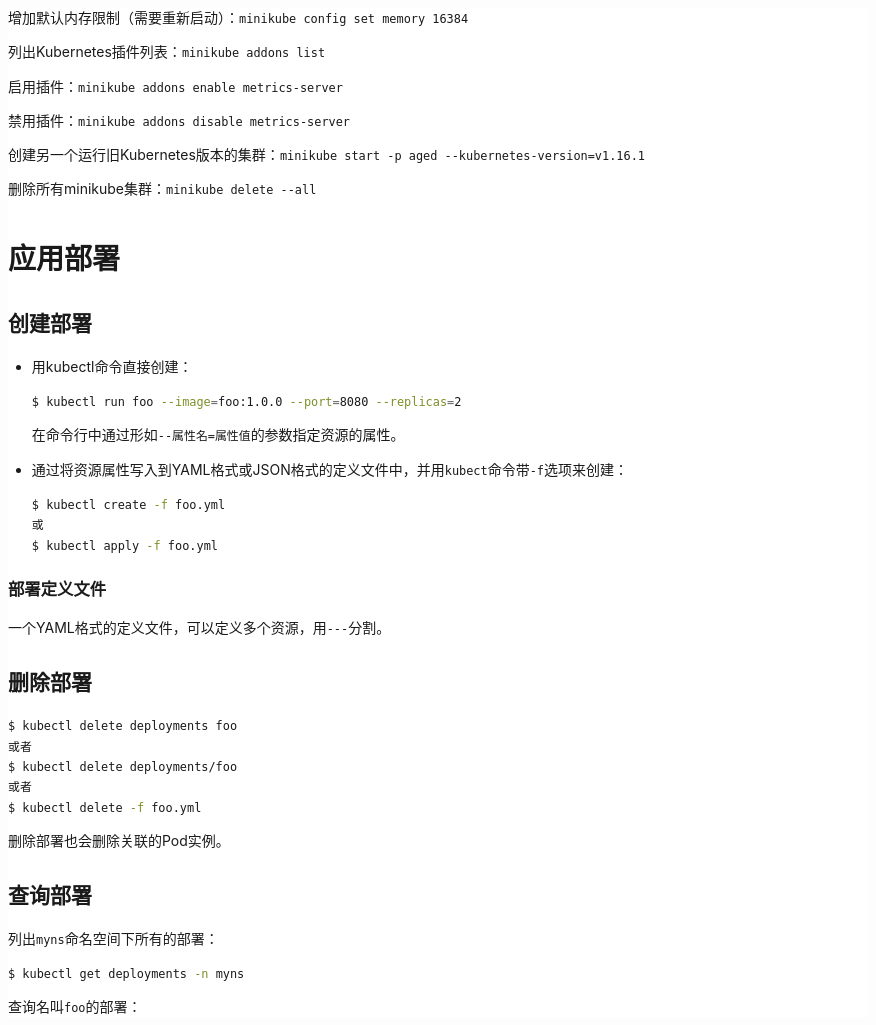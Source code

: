 增加默认内存限制（需要重新启动）：`minikube config set memory 16384`

列出Kubernetes插件列表：`minikube addons list`

启用插件：`minikube addons enable metrics-server`

禁用插件：`minikube addons disable metrics-server`

创建另一个运行旧Kubernetes版本的集群：`minikube start -p aged --kubernetes-version=v1.16.1`

删除所有minikube集群：`minikube delete --all`

# 应用部署

## 创建部署

- 用kubectl命令直接创建：

  ```bash
  $ kubectl run foo --image=foo:1.0.0 --port=8080 --replicas=2
  ```

  在命令行中通过形如`--属性名=属性值`的参数指定资源的属性。

- 通过将资源属性写入到YAML格式或JSON格式的定义文件中，并用`kubect`命令带`-f`选项来创建：

  ```bash
  $ kubectl create -f foo.yml
  或
  $ kubectl apply -f foo.yml
  ```

### 部署定义文件

一个YAML格式的定义文件，可以定义多个资源，用`---`分割。

## 删除部署

```bash
$ kubectl delete deployments foo
或者
$ kubectl delete deployments/foo
或者
$ kubectl delete -f foo.yml
```

删除部署也会删除关联的Pod实例。 

## 查询部署

列出`myns`命名空间下所有的部署：

```bash
$ kubectl get deployments -n myns
```

查询名叫`foo`的部署：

» **PROBLEM DESCRIPTION**:
Copy all the lines above that hold the string "myns".

» **OUTPUT BELOW**:
列出`myns`命名空间下所有的部署：
$ kubectl get deployments -n myns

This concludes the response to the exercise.